- Requirement: Your output should be the exact lines from the start of the data through the line containing "## [nokogiriがgem installできるけどbundle", with no pictures.

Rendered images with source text
▬▬▬▬▬▬▬▬▬▬

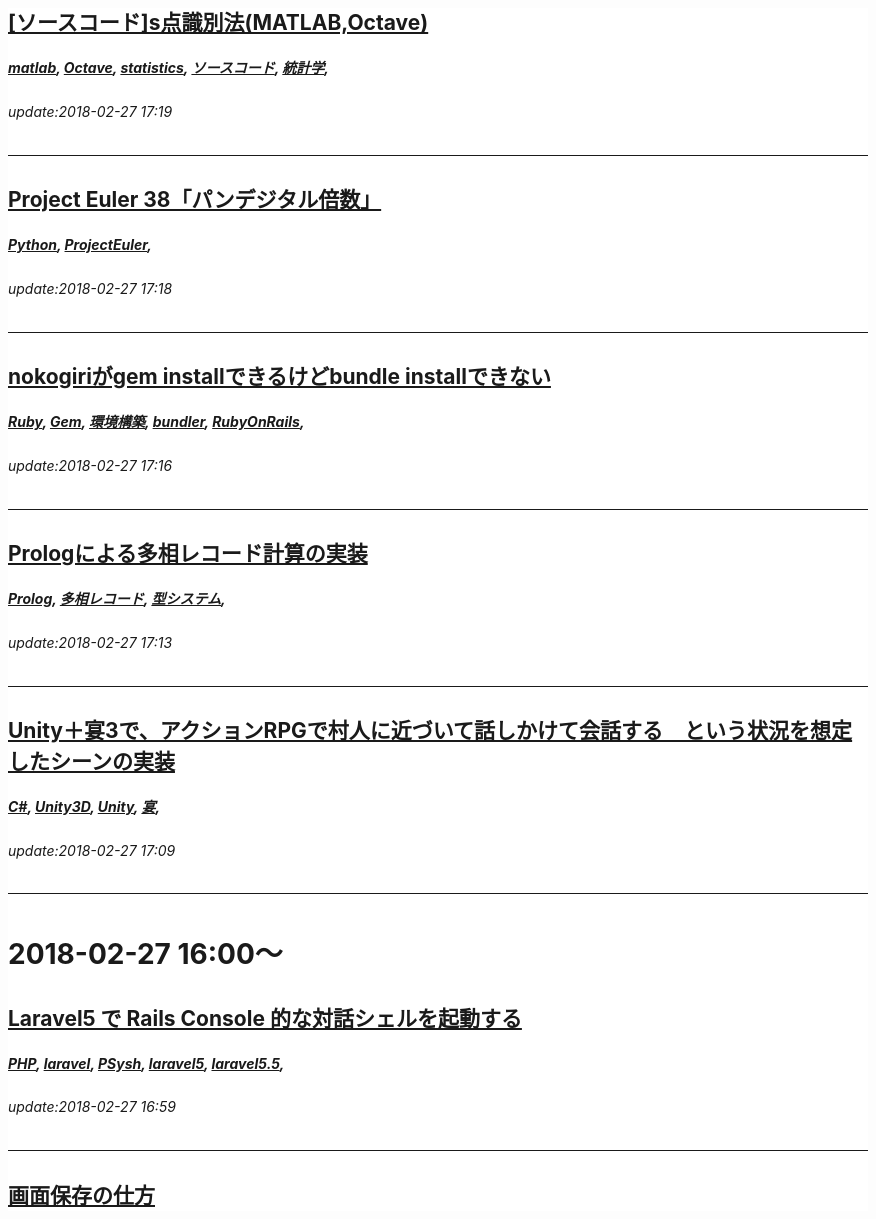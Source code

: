 ## [[ソースコード]s点識別法(MATLAB,Octave)](https://qiita.com/Y_F_Acoustics/items/d1ae284f77fa7c5d4b3b)
##### [matlab](https://qiita.com/tags/matlab), [Octave](https://qiita.com/tags/Octave), [statistics](https://qiita.com/tags/statistics), [ソースコード](https://qiita.com/tags/ソースコード), [統計学](https://qiita.com/tags/統計学), 
###### update:2018-02-27 17:19
---
## [Project Euler 38「パンデジタル倍数」](https://qiita.com/yopya/items/3108678e054707380cea)
##### [Python](https://qiita.com/tags/Python), [ProjectEuler](https://qiita.com/tags/ProjectEuler), 
###### update:2018-02-27 17:18
---
## [nokogiriがgem installできるけどbundle installできない](https://qiita.com/rantarn0326/items/3089d4e6bc9c8113c581)
##### [Ruby](https://qiita.com/tags/Ruby), [Gem](https://qiita.com/tags/Gem), [環境構築](https://qiita.com/tags/環境構築), [bundler](https://qiita.com/tags/bundler), [RubyOnRails](https://qiita.com/tags/RubyOnRails), 
###### update:2018-02-27 17:16
---
## [Prologによる多相レコード計算の実装](https://qiita.com/h_sakurai/items/fa00eda69a92015d6513)
##### [Prolog](https://qiita.com/tags/Prolog), [多相レコード](https://qiita.com/tags/多相レコード), [型システム](https://qiita.com/tags/型システム), 
###### update:2018-02-27 17:13
---
## [Unity＋宴3で、アクションRPGで村人に近づいて話しかけて会話する　という状況を想定したシーンの実装](https://qiita.com/k_mawa82/items/724789dfc9873ce881b4)
##### [C#](https://qiita.com/tags/C#), [Unity3D](https://qiita.com/tags/Unity3D), [Unity](https://qiita.com/tags/Unity), [宴](https://qiita.com/tags/宴), 
###### update:2018-02-27 17:09
---




# 2018-02-27 16:00～
## [Laravel5 で Rails Console 的な対話シェルを起動する](https://qiita.com/saya_c/items/1362c235c2a16cf838bf)
##### [PHP](https://qiita.com/tags/PHP), [laravel](https://qiita.com/tags/laravel), [PSysh](https://qiita.com/tags/PSysh), [laravel5](https://qiita.com/tags/laravel5), [laravel5.5](https://qiita.com/tags/laravel5.5), 
###### update:2018-02-27 16:59
---
## [画面保存の仕方](https://qiita.com/kaizen_nagoya/items/41341e96c95a6b0bcda5)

▬▬▬▬▬▬▬▬▬▬

- Answer to this problem:
Source code

: ## [[ソースコード]s点識別法(MATLAB,Octave)](https://qiita.com/Y_F_Acoustics/items/d1ae284f77fa7c5d4b3b)
##### [matlab](https://qiita.com/tags/matlab), [Octave](https://qiita.com/tags/Octave), [statistics](https://qiita.com/tags/statistics), [ソースコード](https://qiita.com/tags/ソースコード), [統計学](https://qiita.com/tags/統計学), 
###### update:2018-02-27 17:19
---
## [Project Euler 38「パンデジタル倍数」](https://qiita.com/yopya/items/3108678e054707380cea)
##### [Python](https://qiita.com/tags/Python), [ProjectEuler](https://qiita.com/tags/ProjectEuler), 
###### update:2018-02-27 17:18
---
## [nokogiriがgem installできるけどbundle installできない](https://qiita.com/rantarn0326/items/3089d4e6bc9c8113c581)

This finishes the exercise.